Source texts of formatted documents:
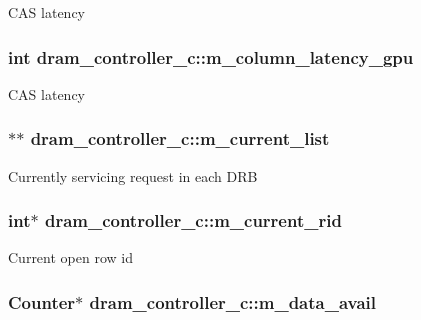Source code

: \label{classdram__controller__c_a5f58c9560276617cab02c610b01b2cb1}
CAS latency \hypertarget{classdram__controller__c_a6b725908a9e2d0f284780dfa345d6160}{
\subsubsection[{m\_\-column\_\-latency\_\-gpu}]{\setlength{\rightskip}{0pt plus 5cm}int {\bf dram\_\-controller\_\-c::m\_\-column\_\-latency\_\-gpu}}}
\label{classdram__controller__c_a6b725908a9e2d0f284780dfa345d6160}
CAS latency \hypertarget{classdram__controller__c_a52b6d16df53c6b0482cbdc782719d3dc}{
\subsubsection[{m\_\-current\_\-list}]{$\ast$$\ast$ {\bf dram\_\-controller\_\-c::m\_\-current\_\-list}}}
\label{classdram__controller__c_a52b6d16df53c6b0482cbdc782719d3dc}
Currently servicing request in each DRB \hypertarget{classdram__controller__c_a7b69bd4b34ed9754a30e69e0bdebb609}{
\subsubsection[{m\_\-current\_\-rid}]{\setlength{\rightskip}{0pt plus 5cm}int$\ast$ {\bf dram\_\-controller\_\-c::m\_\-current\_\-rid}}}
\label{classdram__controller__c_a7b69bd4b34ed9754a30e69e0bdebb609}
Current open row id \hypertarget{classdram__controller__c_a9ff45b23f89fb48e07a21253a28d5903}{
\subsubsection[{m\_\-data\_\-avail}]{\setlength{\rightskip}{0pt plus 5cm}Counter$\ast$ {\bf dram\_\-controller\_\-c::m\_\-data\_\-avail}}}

...

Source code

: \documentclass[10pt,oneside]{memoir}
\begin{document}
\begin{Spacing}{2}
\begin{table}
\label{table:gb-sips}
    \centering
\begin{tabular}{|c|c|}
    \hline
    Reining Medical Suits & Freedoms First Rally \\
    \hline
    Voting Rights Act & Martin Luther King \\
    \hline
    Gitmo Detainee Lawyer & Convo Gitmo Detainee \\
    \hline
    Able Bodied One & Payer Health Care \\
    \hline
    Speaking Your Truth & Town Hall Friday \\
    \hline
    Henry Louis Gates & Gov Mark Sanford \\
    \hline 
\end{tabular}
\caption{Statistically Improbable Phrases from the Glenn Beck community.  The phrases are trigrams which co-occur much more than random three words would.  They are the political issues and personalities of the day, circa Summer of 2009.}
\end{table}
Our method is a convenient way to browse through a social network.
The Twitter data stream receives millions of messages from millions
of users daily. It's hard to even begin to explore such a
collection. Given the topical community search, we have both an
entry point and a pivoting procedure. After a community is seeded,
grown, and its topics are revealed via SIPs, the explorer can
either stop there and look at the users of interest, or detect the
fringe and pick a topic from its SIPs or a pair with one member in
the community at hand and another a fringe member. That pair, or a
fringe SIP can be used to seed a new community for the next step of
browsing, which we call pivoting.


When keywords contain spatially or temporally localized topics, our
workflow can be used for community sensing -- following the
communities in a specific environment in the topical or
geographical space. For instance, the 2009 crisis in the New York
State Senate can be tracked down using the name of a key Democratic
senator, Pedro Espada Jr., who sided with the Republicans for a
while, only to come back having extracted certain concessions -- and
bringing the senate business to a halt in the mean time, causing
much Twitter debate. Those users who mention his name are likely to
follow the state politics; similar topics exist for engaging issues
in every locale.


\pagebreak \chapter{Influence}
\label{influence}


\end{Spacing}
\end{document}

TASK TO COMPLETE –
Extract from the records above the lines from the one containing "Speaking Your Truth & Town Hall Friday \\" to the one containing "either stop there", both lines included, exactly as they appear and with nothing else.

RESPONSE TO THIS EXERCISE –
    Speaking Your Truth & Town Hall Friday \\
    \hline
    Henry Louis Gates & Gov Mark Sanford \\
    \hline 
\end{tabular}
\caption{Statistically Improbable Phrases from the Glenn Beck community.  The phrases are trigrams which co-occur much more than random three words would.  They are the political issues and personalities of the day, circa Summer of 2009.}
\end{table}
Our method is a convenient way to browse through a social network.
The Twitter data stream receives millions of messages from millions
of users daily. It's hard to even begin to explore such a
collection. Given the topical community search, we have both an
entry point and a pivoting procedure. After a community is seeded,
grown, and its topics are revealed via SIPs, the explorer can
either stop there and look at the users of interest, or detect the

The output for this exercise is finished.